No nível máximo de perigo estão os concelhos de Bragança, Covilhã, Belmonte, Tomar, Castelo de Vide, Marvão, Portalegre, Monchique, Portimão, Silves, Loulé, São Brás de Alportel e Tavira.
O IPMA coloca ainda cerca de uma centena de concelhos, sobretudo localizados no interior Norte e Centro, em perigo muito elevado de incêndio rural, refletindo a persistência de condições meteorológicas favoráveis à propagação de fogos.
As previsões apontam para um agravamento do cenário já a partir de segunda-feira, quando a quase totalidade de Portugal continental deverá apresentar níveis de perigo máximo ou muito elevado. Em simultâneo, o IPMA emitiu avisos amarelos para praticamente todo o continente, face ao aumento das temperaturas previsto para os próximos dias.
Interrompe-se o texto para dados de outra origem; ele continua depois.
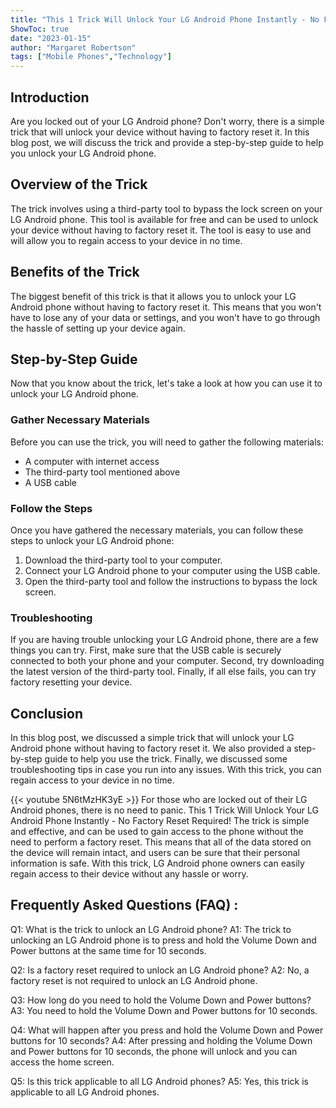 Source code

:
 ```yaml
---
title: "This 1 Trick Will Unlock Your LG Android Phone Instantly - No Factory Reset Required!"
ShowToc: true 
date: "2023-01-15"
author: "Margaret Robertson" 
tags: ["Mobile Phones","Technology"]
---
```

## Introduction

Are you locked out of your LG Android phone? Don't worry, there is a simple trick that will unlock your device without having to factory reset it. In this blog post, we will discuss the trick and provide a step-by-step guide to help you unlock your LG Android phone.

## Overview of the Trick

The trick involves using a third-party tool to bypass the lock screen on your LG Android phone. This tool is available for free and can be used to unlock your device without having to factory reset it. The tool is easy to use and will allow you to regain access to your device in no time.

## Benefits of the Trick

The biggest benefit of this trick is that it allows you to unlock your LG Android phone without having to factory reset it. This means that you won't have to lose any of your data or settings, and you won't have to go through the hassle of setting up your device again.

## Step-by-Step Guide

Now that you know about the trick, let's take a look at how you can use it to unlock your LG Android phone.

### Gather Necessary Materials

Before you can use the trick, you will need to gather the following materials:

- A computer with internet access
- The third-party tool mentioned above
- A USB cable

### Follow the Steps

Once you have gathered the necessary materials, you can follow these steps to unlock your LG Android phone:

1. Download the third-party tool to your computer.
2. Connect your LG Android phone to your computer using the USB cable.
3. Open the third-party tool and follow the instructions to bypass the lock screen.

### Troubleshooting

If you are having trouble unlocking your LG Android phone, there are a few things you can try. First, make sure that the USB cable is securely connected to both your phone and your computer. Second, try downloading the latest version of the third-party tool. Finally, if all else fails, you can try factory resetting your device.

## Conclusion

In this blog post, we discussed a simple trick that will unlock your LG Android phone without having to factory reset it. We also provided a step-by-step guide to help you use the trick. Finally, we discussed some troubleshooting tips in case you run into any issues. With this trick, you can regain access to your device in no time.

{{< youtube 5N6tMzHK3yE >}} 
For those who are locked out of their LG Android phones, there is no need to panic. This 1 Trick Will Unlock Your LG Android Phone Instantly - No Factory Reset Required! The trick is simple and effective, and can be used to gain access to the phone without the need to perform a factory reset. This means that all of the data stored on the device will remain intact, and users can be sure that their personal information is safe. With this trick, LG Android phone owners can easily regain access to their device without any hassle or worry.

## Frequently Asked Questions (FAQ) :
Q1: What is the trick to unlock an LG Android phone?
A1: The trick to unlocking an LG Android phone is to press and hold the Volume Down and Power buttons at the same time for 10 seconds.

Q2: Is a factory reset required to unlock an LG Android phone?
A2: No, a factory reset is not required to unlock an LG Android phone.

Q3: How long do you need to hold the Volume Down and Power buttons?
A3: You need to hold the Volume Down and Power buttons for 10 seconds.

Q4: What will happen after you press and hold the Volume Down and Power buttons for 10 seconds?
A4: After pressing and holding the Volume Down and Power buttons for 10 seconds, the phone will unlock and you can access the home screen.

Q5: Is this trick applicable to all LG Android phones?
A5: Yes, this trick is applicable to all LG Android phones.


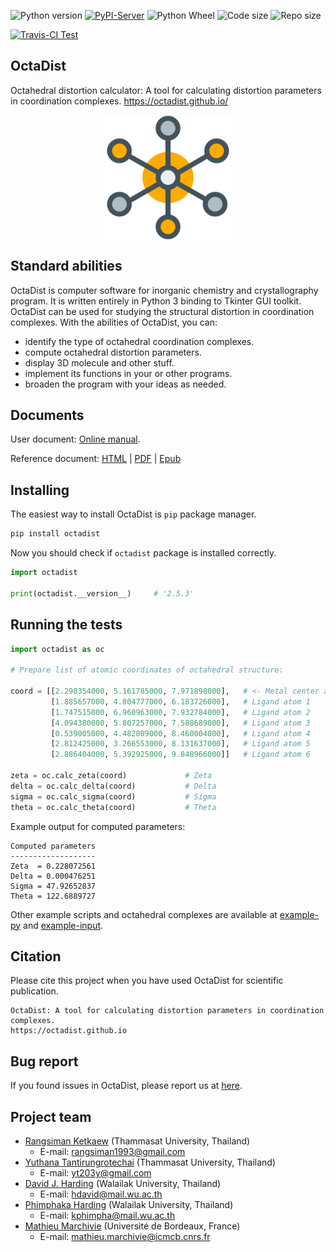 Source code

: ![Python version][Py-ver-badge]
[![PyPI-Server][PyPI-badge]][PyPI-link]
![Python Wheel][Py-wheel-badge]
![Code size][Code-size]
![Repo size][Repo-size]

[![Travis-CI Test][Travis-badge]][Travis-link]


[Py-ver-badge]: https://img.shields.io/pypi/pyversions/octadist.svg
[PyPI-badge]: https://img.shields.io/pypi/v/octadist.svg
[PyPI-link]: https://pypi.org/project/octadist/
[Py-wheel-badge]: https://img.shields.io/pypi/wheel/octadist.svg
[Code-size]: https://img.shields.io/github/languages/code-size/OctaDist/OctaDist-PyPI.svg
[Repo-size]: https://img.shields.io/github/repo-size/OctaDist/OctaDist-PyPI.svg
[Travis-badge]: https://img.shields.io/travis/OctaDist/OctaDist-PyPI/master.svg
[Travis-link]: https://travis-ci.org/OctaDist/OctaDist-PyPI

## OctaDist

Octahedral distortion calculator: 
A tool for calculating distortion parameters in coordination complexes. 
https://octadist.github.io/

<p align="center">
   <img alt="molecule" 
   src="https://raw.githubusercontent.com/OctaDist/OctaDist-PyPI/master/images/molecule.png" 
   align=middle 
   width="200pt" />
<p/>

 

## Standard abilities

OctaDist is computer software for inorganic chemistry and crystallography program.
It is written entirely in Python 3 binding to Tkinter GUI toolkit.
OctaDist can be used for studying the structural distortion in coordination complexes.
With the abilities of OctaDist, you can:

- identify the type of octahedral coordination complexes.
- compute octahedral distortion parameters.
- display 3D molecule and other stuff.
- implement its functions in your or other programs.
- broaden the program with your ideas as needed.

## Documents

User document: [Online manual](https://octadist.github.io/manual.html).

Reference document: [HTML][html] | [PDF][pdf] | [Epub][epub]

[html]: https://octadist-pypi.readthedocs.io/en/latest/ 
[pdf]: https://readthedocs.org/projects/octadist-pypi/downloads/pdf/latest/
[epub]: https://readthedocs.org/projects/octadist/downloads/epub/latest/


## Installing

The easiest way to install OctaDist is `pip` package manager.

```sh
pip install octadist
```

Now you should check if `octadist` package is installed correctly.

```python
import octadist

print(octadist.__version__)     # '2.5.3'
```

## Running the tests

```python
import octadist as oc

# Prepare list of atomic coordinates of octahedral structure:

coord = [[2.298354000, 5.161785000, 7.971898000],   # <- Metal center atom
         [1.885657000, 4.804777000, 6.183726000],   # Ligand atom 1
         [1.747515000, 6.960963000, 7.932784000],   # Ligand atom 2
         [4.094380000, 5.807257000, 7.588689000],   # Ligand atom 3
         [0.539005000, 4.482809000, 8.460004000],   # Ligand atom 4
         [2.812425000, 3.266553000, 8.131637000],   # Ligand atom 5
         [2.886404000, 5.392925000, 9.848966000]]   # Ligand atom 6

zeta = oc.calc_zeta(coord)             # Zeta
delta = oc.calc_delta(coord)           # Delta
sigma = oc.calc_sigma(coord)           # Sigma
theta = oc.calc_theta(coord)           # Theta
```

Example output for computed parameters:

```shell
Computed parameters
-------------------
Zeta  = 0.228072561
Delta = 0.000476251
Sigma = 47.92652837
Theta = 122.6889727
```

Other example scripts and octahedral complexes are available at 
[example-py](https://github.com/OctaDist/OctaDist-PyPI/tree/master/example-py) and 
[example-input](https://github.com/OctaDist/OctaDist-PyPI/tree/master/example-input).

## Citation

Please cite this project when you have used OctaDist for scientific publication.

```
OctaDist: A tool for calculating distortion parameters in coordination complexes.
https://octadist.github.io
```

## Bug report

If you found issues in OctaDist, please report us at [here](https://github.com/OctaDist/OctaDist/issues).

## Project team

- [Rangsiman Ketkaew](https://sites.google.com/site/rangsiman1993) (Thammasat University, Thailand) <br/>
  - E-mail: rangsiman1993@gmail.com <br/>
- [Yuthana Tantirungrotechai](https://sites.google.com/site/compchem403/people/faculty/yuthana) (Thammasat University, Thailand)
  - E-mail: yt203y@gmail.com
- [David J. Harding](https://www.funtechwu.com/david-j-harding) (Walailak University, Thailand)
  - E-mail: hdavid@mail.wu.ac.th
- [Phimphaka Harding](https://www.funtechwu.com/phimphaka-harding) (Walailak University, Thailand)
  - E-mail: kphimpha@mail.wu.ac.th
- [Mathieu Marchivie](http://www.icmcb-bordeaux.cnrs.fr/spip.php?article562&lang=fr) (Université de Bordeaux, France)
  - E-mail: mathieu.marchivie@icmcb.cnrs.fr
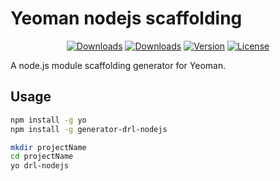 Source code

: # Yeoman nodejs scaffolding

<p align="center">
  <a href="https://travis-ci.com/github/DRL9/generator-drl-nodejs"><img src="https://api.travis-ci.com/DRL9/generator-drl-nodejs.svg?branch=master" alt="Downloads"></a>
  <a href="https://npmcharts.com/compare/generator-drl-nodejs?minimal=true"><img src="https://img.shields.io/npm/dm/generator-drl-nodejs.svg?sanitize=true" alt="Downloads"></a>
  <a href="https://www.npmjs.com/package/generator-drl-nodejs"><img src="https://img.shields.io/npm/v/generator-drl-nodejs.svg?sanitize=true" alt="Version"></a>
  <a href="https://www.npmjs.com/package/generator-drl-nodejs"><img src="https://img.shields.io/npm/l/generator-drl-nodejs.svg?sanitize=true" alt="License"></a>
</p>

A node.js module scaffolding generator for Yeoman.

## Usage
```zsh
npm install -g yo
npm install -g generator-drl-nodejs

mkdir projectName
cd projectName
yo drl-nodejs
```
O índice de perigo de incêndio rural é determinado diariamente pelo IPMA através da análise de vários fatores meteorológicos, como a temperatura do ar, a humidade relativa, a intensidade do vento e a quantidade de precipitação registada nas 24 horas anteriores. A classificação divide-se em cinco níveis: reduzido, moderado, elevado, muito elevado e máximo.
Para este domingo, o instituto prevê céu pouco nublado ou limpo em Portugal continental, com vento por vezes forte na faixa costeira ocidental. Está ainda prevista uma ligeira descida das temperaturas mínimas e uma subida das máximas.
As temperaturas mínimas deverão variar entre os 12 graus, em Bragança, e os 21 graus, em Faro. Quanto às máximas, os valores deverão oscilar entre os 25 graus, no Porto, Aveiro e Sagres, e os 35 graus, em Évora e Beja.
Perante este quadro meteorológico, as autoridades reforçam o apelo à adoção de medidas de prevenção, recomendando que sejam evitadas queimadas, fogueiras, o uso de maquinaria que possa produzir faíscas e outras atividades suscetíveis de provocar ignições, sobretudo nas zonas de maior risco.